** EXERCISE AIM **
Return the full listing, character for character.

** EXTRACTED INFORMATION **

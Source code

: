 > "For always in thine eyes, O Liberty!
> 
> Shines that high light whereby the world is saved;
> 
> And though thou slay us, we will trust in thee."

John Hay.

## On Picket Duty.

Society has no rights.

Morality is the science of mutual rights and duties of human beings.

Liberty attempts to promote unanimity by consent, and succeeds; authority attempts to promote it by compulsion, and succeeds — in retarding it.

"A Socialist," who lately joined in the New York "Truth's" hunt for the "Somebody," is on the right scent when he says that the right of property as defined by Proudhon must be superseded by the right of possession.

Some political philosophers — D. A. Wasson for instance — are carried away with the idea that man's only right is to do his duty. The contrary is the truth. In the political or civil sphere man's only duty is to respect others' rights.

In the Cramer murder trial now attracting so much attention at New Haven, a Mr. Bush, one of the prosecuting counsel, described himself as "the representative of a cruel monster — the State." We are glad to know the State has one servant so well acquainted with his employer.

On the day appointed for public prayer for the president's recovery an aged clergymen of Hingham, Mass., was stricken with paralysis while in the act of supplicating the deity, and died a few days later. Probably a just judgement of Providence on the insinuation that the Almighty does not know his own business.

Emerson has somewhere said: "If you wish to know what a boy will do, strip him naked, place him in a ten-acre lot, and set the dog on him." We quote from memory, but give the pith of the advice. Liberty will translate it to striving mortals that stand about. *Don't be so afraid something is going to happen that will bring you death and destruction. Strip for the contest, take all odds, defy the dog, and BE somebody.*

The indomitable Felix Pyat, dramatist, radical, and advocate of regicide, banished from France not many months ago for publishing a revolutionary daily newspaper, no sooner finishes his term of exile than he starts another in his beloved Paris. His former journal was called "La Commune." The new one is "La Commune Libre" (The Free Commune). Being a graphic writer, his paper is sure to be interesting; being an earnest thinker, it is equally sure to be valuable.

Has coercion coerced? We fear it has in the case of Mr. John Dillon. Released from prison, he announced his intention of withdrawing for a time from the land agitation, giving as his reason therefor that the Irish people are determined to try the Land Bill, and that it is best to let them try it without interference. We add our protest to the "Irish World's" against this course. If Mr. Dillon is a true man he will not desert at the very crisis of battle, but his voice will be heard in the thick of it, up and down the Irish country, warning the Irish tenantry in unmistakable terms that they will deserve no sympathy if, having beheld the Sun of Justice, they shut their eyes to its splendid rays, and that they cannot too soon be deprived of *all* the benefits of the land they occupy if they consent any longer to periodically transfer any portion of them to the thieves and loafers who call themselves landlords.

** RESULT **
Source code

: > "For always in thine eyes, O Liberty!
> 
> Shines that high light whereby the world is saved;
> 
> And though thou slay us, we will trust in thee."

John Hay.

## On Picket Duty.

Society has no rights.

Morality is the science of mutual rights and duties of human beings.

Liberty attempts to promote unanimity by consent, and succeeds; authority attempts to promote it by compulsion, and succeeds — in retarding it.

"A Socialist," who lately joined in the New York "Truth's" hunt for the "Somebody," is on the right scent when he says that the right of property as defined by Proudhon must be superseded by the right of possession.

Some political philosophers — D. A. Wasson for instance — are carried away with the idea that man's only right is to do his duty. The contrary is the truth. In the political or civil sphere man's only duty is to respect others' rights.

In the Cramer murder trial now attracting so much attention at New Haven, a Mr. Bush, one of the prosecuting counsel, described himself as "the representative of a cruel monster — the State." We are glad to know the State has one servant so well acquainted with his employer.

On the day appointed for public prayer for the president's recovery an aged clergymen of Hingham, Mass., was stricken with paralysis while in the act of supplicating the deity, and died a few days later. Probably a just judgement of Providence on the insinuation that the Almighty does not know his own business.

Emerson has somewhere said: "If you wish to know what a boy will do, strip him naked, place him in a ten-acre lot, and set the dog on him." We quote from memory, but give the pith of the advice. Liberty will translate it to striving mortals that stand about. *Don't be so afraid something is going to happen that will bring you death and destruction. Strip for the contest, take all odds, defy the dog, and BE somebody.*

The indomitable Felix Pyat, dramatist, radical, and advocate of regicide, banished from France not many months ago for publishing a revolutionary daily newspaper, no sooner finishes his term of exile than he starts another in his beloved Paris. His former journal was called "La Commune." The new one is "La Commune Libre" (The Free Commune). Being a graphic writer, his paper is sure to be interesting; being an earnest thinker, it is equally sure to be valuable.

Has coercion coerced? We fear it has in the case of Mr. John Dillon. Released from prison, he announced his intention of withdrawing for a time from the land agitation, giving as his reason therefor that the Irish people are determined to try the Land Bill, and that it is best to let them try it without interference. We add our protest to the "Irish World's" against this course. If Mr. Dillon is a true man he will not desert at the very crisis of battle, but his voice will be heard in the thick of it, up and down the Irish country, warning the Irish tenantry in unmistakable terms that they will deserve no sympathy if, having beheld the Sun of Justice, they shut their eyes to its splendid rays, and that they cannot too soon be deprived of *all* the benefits of the land they occupy if they consent any longer to periodically transfer any portion of them to the thieves and loafers who call themselves landlords.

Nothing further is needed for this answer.